It makes sense, then, that for her sixth collection—launched last week with a lookbook starring Dijon and a motley crew of New York night owls—Dijon looked to the restless creative spirit of Keith Haring. She collaborated with the late artist’s estate to feature an array of his drawings inspired by club culture across jumpsuits, denim jackets, and ponchos. “Keith would fly back every Sunday from wherever he was in the world to go to Paradise Garage [the famous SoHo all-night discotheque]. It was like church for him, and it was like that for a lot of people in New York City,” says Dijon. “Nightclubs were places for people to meet, make, create, participate—the four principles of my life,” Dijon continues. “And so, this work was really a celebration of work that Keith isn’t so known for.” Among the works recreated are flyers for Junior Vasquez’s pre-Sound Factory residency at Club Bassline, an invite to Larry Levan’s birthday party at Paradise Garage, and an advert for Grace Jones’s short-lived restaurant in SoHo, La Vie en Rose. “The foundation didn’t even have that one, I actually snatched it from one of my magazines,” Dijon adds, laughing. 
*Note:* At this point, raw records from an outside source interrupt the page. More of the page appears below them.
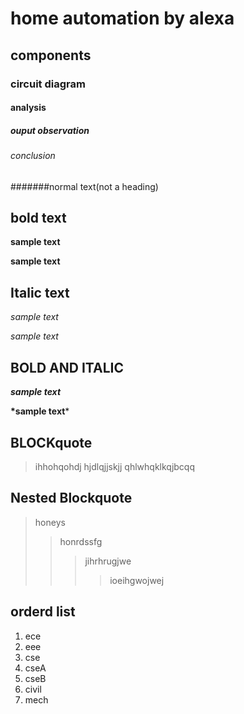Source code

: # home automation by alexa
## components
### circuit diagram
#### analysis
##### ouput observation
###### conclusion
#######normal text(not a heading)
## bold text
**sample text**

__sample text__
## Italic text
*sample text*

_sample text_
## BOLD AND ITALIC
**_sample text_**

__*sample text__*
## BLOCKquote
> ihhohqohdj
hjdlqjjskjj
qhlwhqklkqjbcqq
## Nested Blockquote
> honeys
>> honrdssfg
>>> jihrhrugjwe
>>>> ioeihgwojwej
## orderd list
1. ece
2. eee
3. cse
  1. cseA 
  2. cseB
4. civil
5. mech
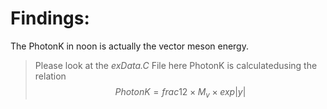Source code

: # Findings:
The PhotonK in noon is actually the vector meson energy.

> Please look at the *exData.C* File here
> PhotonK is calculatedusing the relation 
$$
    {PhotonK} = frac{1}{2}\times M_v \times exp{|y|}
$$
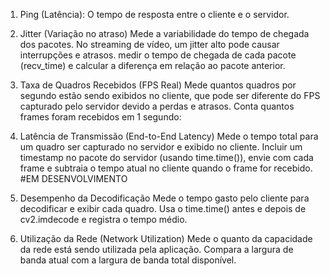 

1. Ping (Latência):
O tempo de resposta entre o cliente e o servidor.

2. Jitter (Variação no atraso)
Mede a variabilidade do tempo de chegada dos pacotes. No streaming de vídeo, um jitter alto pode causar interrupções e atrasos. medir o tempo de chegada de cada pacote (recv_time) e calcular a diferença em relação ao pacote anterior.

3. Taxa de Quadros Recebidos (FPS Real)
Mede quantos quadros por segundo estão sendo exibidos no cliente, que pode ser diferente do FPS capturado pelo servidor devido a perdas e atrasos. Conta quantos frames foram recebidos em 1 segundo:

4. Latência de Transmissão (End-to-End Latency)
Mede o tempo total para um quadro ser capturado no servidor e exibido no cliente. Incluir um timestamp no pacote do servidor (usando time.time()), envie com cada frame e subtraia o tempo atual no cliente quando o frame for recebido. #EM DESENVOLVIMENTO

5. Desempenho da Decodificação
Mede o tempo gasto pelo cliente para decodificar e exibir cada quadro. Usa o time.time() antes e depois de cv2.imdecode e registra o tempo médio.

6. Utilização da Rede (Network Utilization)
Mede o quanto da capacidade da rede está sendo utilizada pela aplicação. Compara a largura de banda atual com a largura de banda total disponível.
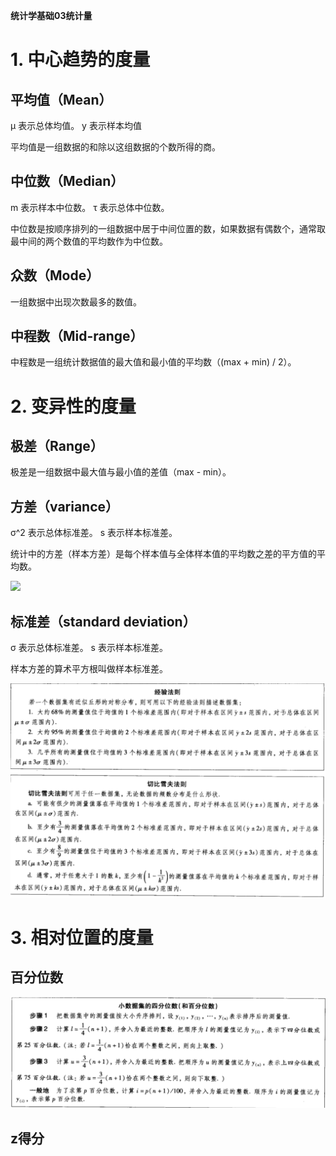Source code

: **统计学基础03统计量**

# 1. 中心趋势的度量

## 平均值（Mean）

μ 表示总体均值。
y 表示样本均值


平均值是一组数据的和除以这组数据的个数所得的商。

## 中位数（Median）

m 表示样本中位数。
τ 表示总体中位数。

中位数是按顺序排列的一组数据中居于中间位置的数，如果数据有偶数个，通常取最中间的两个数值的平均数作为中位数。

## 众数（Mode）

一组数据中出现次数最多的数值。

## 中程数（Mid-range）

中程数是一组统计数据值的最大值和最小值的平均数（(max + min) / 2）。

# 2. 变异性的度量

## 极差（Range）

极差是一组数据中最大值与最小值的差值（max - min）。

## 方差（variance）

σ^2 表示总体标准差。
s 表示样本标准差。

统计中的方差（样本方差）是每个样本值与全体样本值的平均数之差的平方值的平均数。

![](https://gss3.bdstatic.com/-Po3dSag_xI4khGkpoWK1HF6hhy/baike/s%3D152/sign=eaaf7eae0efa513d55aa68db0f6d554c/3bf33a87e950352abd7cce7a5543fbf2b2118ba7.jpg)

## 标准差（standard deviation）

σ 表示总体标准差。
s 表示样本标准差。

样本方差的算术平方根叫做样本标准差。

![statistics_2_4](/img/statistics_2_4.png)

# 3. 相对位置的度量

## 百分位数


![statistics_2_5](/img/statistics_2_5.png)


## z得分

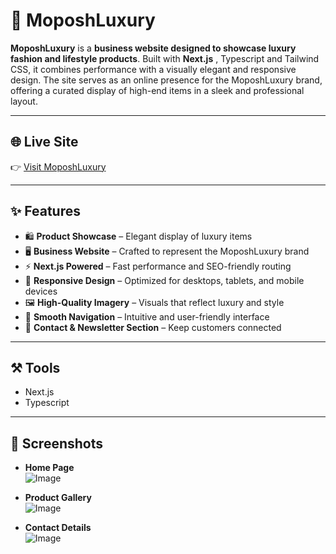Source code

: # 💎 MoposhLuxury

**MoposhLuxury** is a **business website designed to showcase luxury fashion and lifestyle products**. Built with **Next.js** , Typescript and Tailwind CSS, it combines performance with a visually elegant and responsive design. The site serves as an online presence for the MoposhLuxury brand, offering a curated display of high-end items in a sleek and professional layout.

---

## 🌐 Live Site

👉 [Visit MoposhLuxury](https://www.moposhluxury.com) 

---

## ✨ Features

- 🛍️ **Product Showcase** – Elegant display of luxury items
- 🖥️ **Business Website** – Crafted to represent the MoposhLuxury brand
- ⚡ **Next.js Powered** – Fast performance and SEO-friendly routing
- 📱 **Responsive Design** – Optimized for desktops, tablets, and mobile devices
- 🖼️ **High-Quality Imagery** – Visuals that reflect luxury and style
- 🧭 **Smooth Navigation** – Intuitive and user-friendly interface
- 📩 **Contact & Newsletter Section** – Keep customers connected
---
## ⚒️ Tools
- Next.js
- Typescript

---

## 📸 Screenshots
- **Home Page**  
![Image](https://github.com/user-attachments/assets/10bf3419-377a-4789-8ea6-b34450fd4605)

- **Product Gallery**  
![Image](https://github.com/user-attachments/assets/cc1a2eff-d8f6-4e74-9a21-bf0ebab9cd78)
- **Contact Details**  
![Image](https://github.com/user-attachments/assets/e777065a-2b32-4c1d-b375-ad00af6943fe)
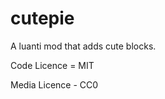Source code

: cutepie
=============

A luanti mod that adds cute blocks. 

Code Licence = MIT

Media Licence - CC0


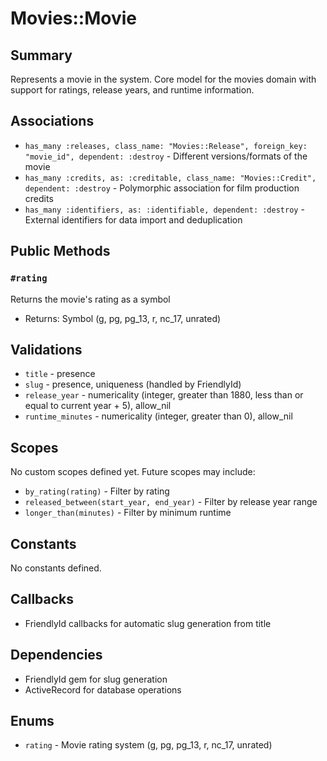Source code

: # Movies::Movie

## Summary
Represents a movie in the system. Core model for the movies domain with support for ratings, release years, and runtime information.

## Associations
- `has_many :releases, class_name: "Movies::Release", foreign_key: "movie_id", dependent: :destroy` - Different versions/formats of the movie
- `has_many :credits, as: :creditable, class_name: "Movies::Credit", dependent: :destroy` - Polymorphic association for film production credits
- `has_many :identifiers, as: :identifiable, dependent: :destroy` - External identifiers for data import and deduplication

## Public Methods

### `#rating`
Returns the movie's rating as a symbol
- Returns: Symbol (g, pg, pg_13, r, nc_17, unrated)

## Validations
- `title` - presence
- `slug` - presence, uniqueness (handled by FriendlyId)
- `release_year` - numericality (integer, greater than 1880, less than or equal to current year + 5), allow_nil
- `runtime_minutes` - numericality (integer, greater than 0), allow_nil

## Scopes
No custom scopes defined yet. Future scopes may include:
- `by_rating(rating)` - Filter by rating
- `released_between(start_year, end_year)` - Filter by release year range
- `longer_than(minutes)` - Filter by minimum runtime

## Constants
No constants defined.

## Callbacks
- FriendlyId callbacks for automatic slug generation from title

## Dependencies
- FriendlyId gem for slug generation
- ActiveRecord for database operations

## Enums
- `rating` - Movie rating system (g, pg, pg_13, r, nc_17, unrated)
A further collaboration came by way of the official archive of the late artist and Salvador Dalí protégé Steven Arnold, with Dijon producing a series of exuberant prints based on his illustrations. Elsewhere, Frankie Goes to Hollywood-inspired slogan tees and bags—“show me love,” reads one, after the Robin S. club classic—update the tropes of ’80s downtown dressing for the increasingly democratic fashion landscape of today. “One of the things that I love about that moment is that the art world was so elitist, but Keith was all about what was happening on the street—he truly believed that art was for everyone,” adds Dijon. “Let’s be really honest, the world doesn’t need more clothes, so when I started this I had to really think about what it is I wanted to say on a social level. I hope that people bring these items of joy into their lives and they live in them and they celebrate in them, they dance in them, they have sex in them—all of these things that are so important for creativity.”